I haven’t said anything about the Canadian Pacific track that the Empire Builder uses between Chicago and Saint Paul, but that’s mostly just because they haven’t been as self-promotional about maintenance and upgrade activities as BNSF. One leg of their transcontinental route west of the Twin Cities also passes through North Dakota, crossing the Empire Builder route in Minot, so they’ve also dealt with the booming rail traffic in that state. One of their major projects is adding Centralized Traffic Control (CTC) signaling on that route west of the Twin Cities and up to Moose Jaw in Saskatchewan, a process that will take several years.
More on the map
I found it interesting to compare the spacing and length of sidings on the Canadian Pacific tracks to those along BNSF’s corridor—they tend to be a bit longer, generally in the range of 2.5 to 3 miles rather than BNSF’s sidings which seem to be more like 1.8 to 2.5 miles in length. It’s hard to say if that makes a huge difference, though it can allow trains to pass each other at higher speeds, or potentially allow more than one train to fit onto a siding at a time at times of high traffic congestion (freight trains currently max out around 7,000 feet long, so two could fit fairly comfortably on a 15,000-foot siding). That likely gives CP’s route a bit more flexibility and capacity than BNSF’s typical single-tracked areas, but it’s hard to say how much more.
It was a surprise to see that the longest stretch of double-track for the Empire Builder is in Minnesota, stretching 115 miles from the town of Philbrook (southeast of Staples) to Moorhead (just before the line crosses into Fargo). The next-longest segment is about 103 miles from Chicago to the Milwaukee suburb of Pewaukee (I show a segment in Brookfield in red, but that’s just because the two tracks split to be half a mile apart for a little bit). The exact length and placement of planned double-tracking in western North Dakota isn’t entirely clear, but could end up being even greater than either of those—Minot is 121 miles from Williston, for instance, and that’s pretty close to the center of the Bakken action.

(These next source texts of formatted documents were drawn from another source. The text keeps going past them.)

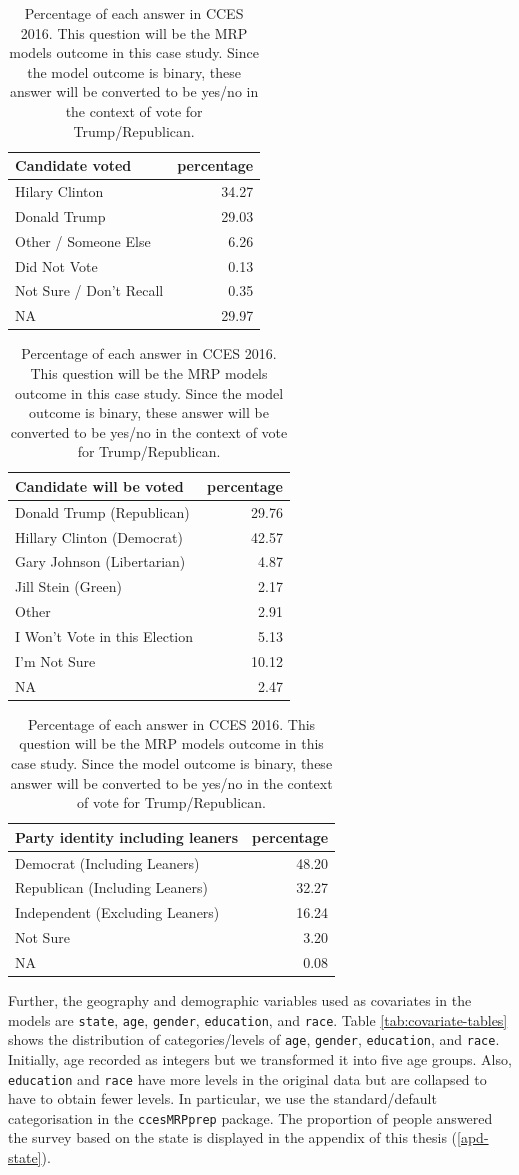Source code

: \documentclass{monashthesis}
\begin{document}
\begin{table}
\caption{\label{tab:outcome-table}Percentage of each answer in CCES 2016. This question will be the MRP models outcome in this case study. Since the model outcome is binary, these answer will be converted to be yes/no in the context of vote for Trump/Republican.}

\centering
\begin{tabular}[t]{lr}
\toprule
Candidate voted & percentage\\
\midrule
Hilary Clinton & 34.27\\
Donald Trump & 29.03\\
Other / Someone Else & 6.26\\
Did Not Vote & 0.13\\
Not Sure / Don't Recall & 0.35\\
\addlinespace
NA & 29.97\\
\bottomrule
\end{tabular}
\centering
\begin{tabular}[t]{lr}
\toprule
Candidate will be voted & percentage\\
\midrule
Donald Trump (Republican) & 29.76\\
Hillary Clinton (Democrat) & 42.57\\
Gary Johnson (Libertarian) & 4.87\\
Jill Stein (Green) & 2.17\\
Other & 2.91\\
\addlinespace
I Won't Vote in this Election & 5.13\\
I'm Not Sure & 10.12\\
NA & 2.47\\
\bottomrule
\end{tabular}
\centering
\begin{tabular}[t]{lr}
\toprule
Party identity including leaners & percentage\\
\midrule
Democrat (Including Leaners) & 48.20\\
Republican (Including Leaners) & 32.27\\
Independent (Excluding Leaners) & 16.24\\
Not Sure & 3.20\\
NA & 0.08\\
\bottomrule
\end{tabular}
\end{table}

Further, the geography and demographic variables used as covariates in the models are \texttt{state}, \texttt{age}, \texttt{gender}, \texttt{education}, and \texttt{race}. Table \ref{tab:covariate-tables} shows the distribution of categories/levels of \texttt{age}, \texttt{gender}, \texttt{education}, and \texttt{race}. Initially, age recorded as integers but we transformed it into five age groups. Also, \texttt{education} and \texttt{race} have more levels in the original data but are collapsed to have to obtain fewer levels. In particular, we use the standard/default categorisation in the \texttt{ccesMRPprep} package. The proportion of people answered the survey based on the state is displayed in the appendix of this thesis (\ref{apd-state}).
\end{document}
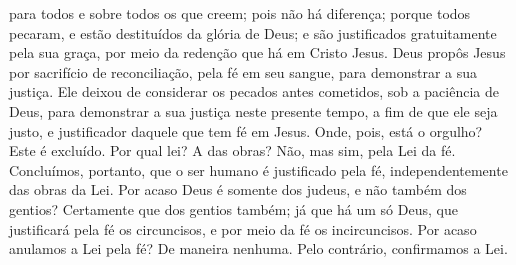 { para todos e sobre todos os que creem; pois não há diferença;
porque todos pecaram, e estão destituídos da glória de Deus;
e são justificados gratuitamente pela sua graça, por meio da redenção
 que há em Cristo Jesus.
Deus propôs Jesus
 por sacrifício de reconciliação, pela fé em seu sangue, para demonstrar a sua justiça. Ele deixou de considerar os pecados antes cometidos, sob a paciência de Deus,
para demonstrar a sua justiça neste presente tempo, a fim de que ele seja justo, e justificador daquele que tem fé em Jesus.
Onde, pois, está o orgulho? Este é excluído. Por qual lei? A das obras? Não, mas sim, pela Lei da fé.
Concluímos, portanto, que o ser humano é justificado pela fé, independentemente das obras da Lei.
Por acaso Deus é somente dos judeus, e não também dos gentios? Certamente que dos gentios também;
já que há um só Deus, que justificará pela fé os circuncisos, e por meio da fé os incircuncisos.
Por acaso anulamos a Lei pela fé? De maneira nenhuma. Pelo contrário, confirmamos a Lei.

}
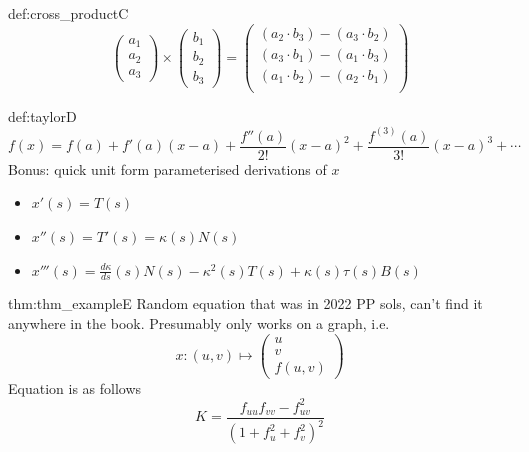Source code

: \documentclass[landscape, 8pt]{extarticle}
\begin{document}
\begin{multicols}{3}
\begin{dfn}{def:cross_product}{C}
    \[
    \begin{pmatrix}
        a_{1} \\
        a_{2} \\
        a_{3}
    \end{pmatrix} \times \begin{pmatrix}
        b_{1} \\
        b_{2} \\
        b_{3}
    \end{pmatrix} = \begin{pmatrix}
        (a_{2} \cdot b_{3}) - (a_{3} \cdot b_{2}) \\
        (a_{3} \cdot b_{1}) - (a_{1} \cdot b_{3}) \\
        (a_{1} \cdot b_{2}) - (a_{2} \cdot b_{1}) \\
    \end{pmatrix}
    \]
\end{dfn}
\vspace{-5pt}

\begin{dfn}{def:taylor}{D}
\[f(x) = f(a) + f'(a)(x-a) + \frac{f''(a)}{2!}(x-a)^{2} + \frac{f^{(3)}(a)}{3!}(x-a)^{3}+ \cdots\]
Bonus: quick unit form parameterised derivations of \(x\)
\renewcommand\labelitemi{\tiny$\bullet$}
\begin{itemize}
    \setlength\itemsep{0em}
    \item \(x'(s) = T(s)\) \\
    \item \(x''(s) = T'(s) = \kappa(s)N(s)\) \\
    \item \(x'''(s) = \frac{d\kappa}{ds}(s)N(s) - \kappa^{2}(s)T(s) + \kappa(s)\tau(s)B(s)\)
\end{itemize}
\end{dfn}



\begin{dfn}{thm:thm_example}{E}
Random equation that was in 2022 PP sols, can't find it anywhere in the book. Presumably only works on a graph, i.e.
\[x : (u,v) \mapsto \begin{pmatrix}
    u \\
    v \\
    f(u,v)
\end{pmatrix}\]
Equation is as follows
\[K = \frac{f_{uu} f_{vv} - f_{uv}^{2}}{(1 + f^{2}_{u} + f^{2}_{v})^{2}}\]
\end{dfn}
\vspace{-5pt}


\end{multicols}
\end{document}
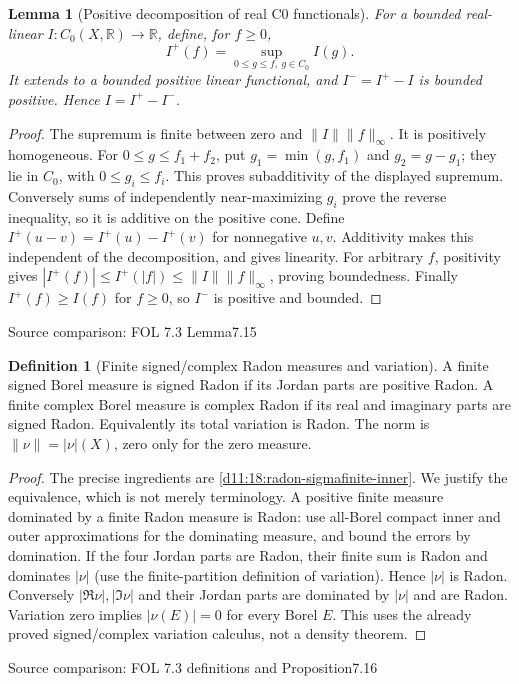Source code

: \documentclass[11pt,oneside,openany]{book}
\newtheorem{lemma}[theorem]{Lemma}
\theoremstyle{definition}
\newtheorem{definition}[theorem]{Definition}
\theoremstyle{remark}
\newcommand{\R}{\mathbb R}\newcommand{\C}{\mathbb C}
\newcommand{\family}[1]{}
\newcommand{\source}[1]{\par\begingroup\small\sffamily\color{black!65}Source comparison: #1\par\endgroup}
\begin{document}
\begin{lemma}[Positive decomposition of real C0 functionals]\family{D11.19.functional_jordan}\label{d11:19:functional-jordan}
For a bounded real-linear $I:C_0(X,\R)\to\R$, define, for $f\ge0$,
\[I^+(f)=\sup_{0\le g\le f,\ g\in C_0}I(g).
\]
It extends to a bounded positive linear functional, and $I^-=I^+-I$ is bounded positive. Hence $I=I^+-I^-$.
\end{lemma}
\begin{proof}
The supremum is finite between zero and $\|I\|\|f\|_\infty$. It is positively homogeneous. For $0\le g\le f_1+f_2$, put $g_1=\min(g,f_1)$ and $g_2=g-g_1$; they lie in $C_0$, with $0\le g_i\le f_i$. This proves subadditivity of the displayed supremum. Conversely sums of independently near-maximizing $g_i$ prove the reverse inequality, so it is additive on the positive cone. Define $I^+(u-v)=I^+(u)-I^+(v)$ for nonnegative $u,v$. Additivity makes this independent of the decomposition, and gives linearity. For arbitrary $f$, positivity gives $|I^+(f)|\le I^+(|f|)\le\|I\|\|f\|_\infty$, proving boundedness. Finally $I^+(f)\ge I(f)$ for $f\ge0$, so $I^-$ is positive and bounded.
\end{proof}
\source{FOL 7.3 Lemma7.15}

\begin{definition}[Finite signed/complex Radon measures and variation]\family{D11.19.complex_radon_variation}\label{d11:19:complex-radon-variation}
A finite signed Borel measure is signed Radon if its Jordan parts are positive Radon. A finite complex Borel measure is complex Radon if its real and imaginary parts are signed Radon. Equivalently its total variation is Radon. The norm is $\|\nu\|=|\nu|(X)$, zero only for the zero measure.
\end{definition}
\begin{proof}
The precise ingredients are \cref{d11:18:radon-sigmafinite-inner}. We justify the equivalence, which is not merely terminology. A positive finite measure dominated by a finite Radon measure is Radon: use all-Borel compact inner and outer approximations for the dominating measure, and bound the errors by domination. If the four Jordan parts are Radon, their finite sum is Radon and dominates $|\nu|$ (use the finite-partition definition of variation). Hence $|\nu|$ is Radon. Conversely $|\Re\nu|,|\Im\nu|$ and their Jordan parts are dominated by $|\nu|$ and are Radon. Variation zero implies $|\nu(E)|=0$ for every Borel $E$. This uses the already proved signed/complex variation calculus, not a density theorem.
\end{proof}
\source{FOL 7.3 definitions and Proposition7.16}
\end{document}
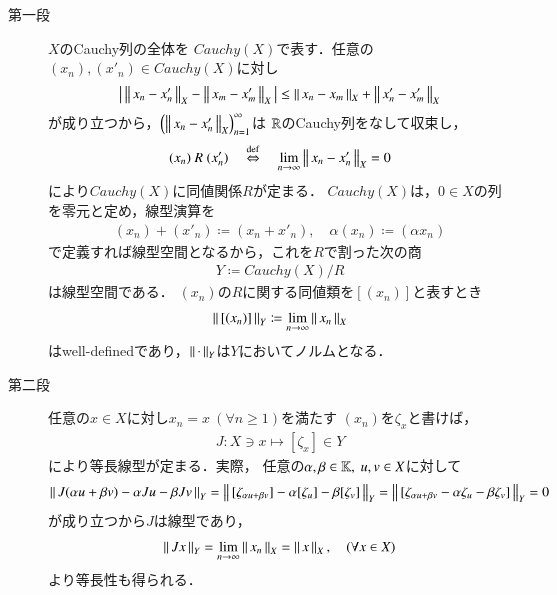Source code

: 	\begin{prf}\mbox{}
		\begin{description}
			\item[第一段]
				$X$のCauchy列の全体を
				$Cauchy(X)$で表す．任意の$(x_n),(x'_n) \in Cauchy(X)$に対し
				\begin{align}
					\left|\, \left\|\, x_n - x'_n\, \right\|_{X} - \left\|\, x_m - x'_m\, \right\|_{X}\, \right|
					\leq \left\|\, x_n - x_m\, \right\|_{X} + \left\|\, x'_n - x'_m\, \right\|_{X}
				\end{align}
				が成り立つから，$\left( \left\|\, x_n - x'_n\, \right\|_{X} \right)_{n=1}^\infty$は
				$\mathbb{R}$のCauchy列をなして収束し，
				\begin{align}
					(x_n)\ R\ (x'_n)
					\quad \overset{\mathrm{def}}{\Leftrightarrow} \quad \lim_{n \to \infty} \left\|\, x_n - x'_n\, \right\|_{X} = 0
				\end{align}
				により$Cauchy(X)$に同値関係$R$が定まる．
				$Cauchy(X)$は，$0 \in X$の列を零元と定め，線型演算を
				\begin{align}
					(x_n) + (x'_n) \coloneqq (x_n + x'_n),
					\quad \alpha (x_n) \coloneqq (\alpha x_n)
				\end{align}
				で定義すれば線型空間となるから，これを$R$で割った次の商
				\begin{align}
					Y \coloneqq Cauchy(X) / R
				\end{align}
				は線型空間である．
				$(x_n)$の$R$に関する同値類を$[(x_n)]$と表すとき
				\begin{align}
					\left\|\, [(x_n)]\, \right\|_{Y} \coloneqq \lim_{n \to \infty} \left\|\, x_n\, \right\|_{X}
					\label{eq:thm_expansion_of_normed_space_1}
				\end{align}
				はwell-definedであり，$\left\|\, \cdot\, \right\|_{Y}$は$Y$においてノルムとなる．
			
			\item[第二段]
				任意の$x \in X$に対し$x_n = x\ (\forall n \geq 1)$を満たす
				$(x_n)$を$\zeta_x$と書けば，
				\begin{align}
					J: X \ni x \longmapsto [\zeta_x] \in Y
					\label{eq:thm_expansion_of_normed_space_2}
				\end{align}
				により等長線型が定まる．実際，
				任意の$\alpha,\beta \in \mathbb{K},\ u,v \in X$に対して
				\begin{align}
					\left\|\, J (\alpha u + \beta v) - \alpha J u - \beta J v\, \right\|_{Y}
					= \left\|\, [\zeta_{\alpha u + \beta v}] - \alpha [\zeta_u] - \beta [\zeta_v]\, \right\|_{Y}
					= \left\|\, [\zeta_{\alpha u + \beta v} - \alpha \zeta_u - \beta \zeta_v]\, \right\|_{Y}
					= 0
				\end{align}
				が成り立つから$J$は線型であり，
				\begin{align}
					\left\|\, J x\, \right\|_{Y} = \lim_{n \to \infty} \left\|\, x_n\, \right\|_{X}
					= \left\|\, x\, \right\|_{X},
					\quad (\forall x \in X)
				\end{align}
				より等長性も得られる．
			

\end{description}
\end{prf}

There are a couple of major features of BNSF’s line that can significantly constrain route capacity going forward—tunnels. The line runs through the 7-mile Flathead Tunnel in western Montana and the northern leg that carries the Empire Builder to Seattle also passes through the 7.8-mile Cascade Tunnel—the longest railroad tunnel in the United States. Each time a train passes through these tunnels, powerful turbines have to fire up to clear them of exhaust generated by the locomotives, and that process can take 20 or 30 minutes. If traffic on the corridor continues to grow, there may be new tunnels in the future, which will be pretty amazing to see.
It will be interesting to come back and look at this route again in a few years, to see how things have changed and what the effect has been. The recent decline in oil prices has led to a tapering off of shipments to and from the Bakken region, so the remaining traffic should have a smoother and faster ride than what would otherwise be expected. This should be good news for Amtrak passengers either way.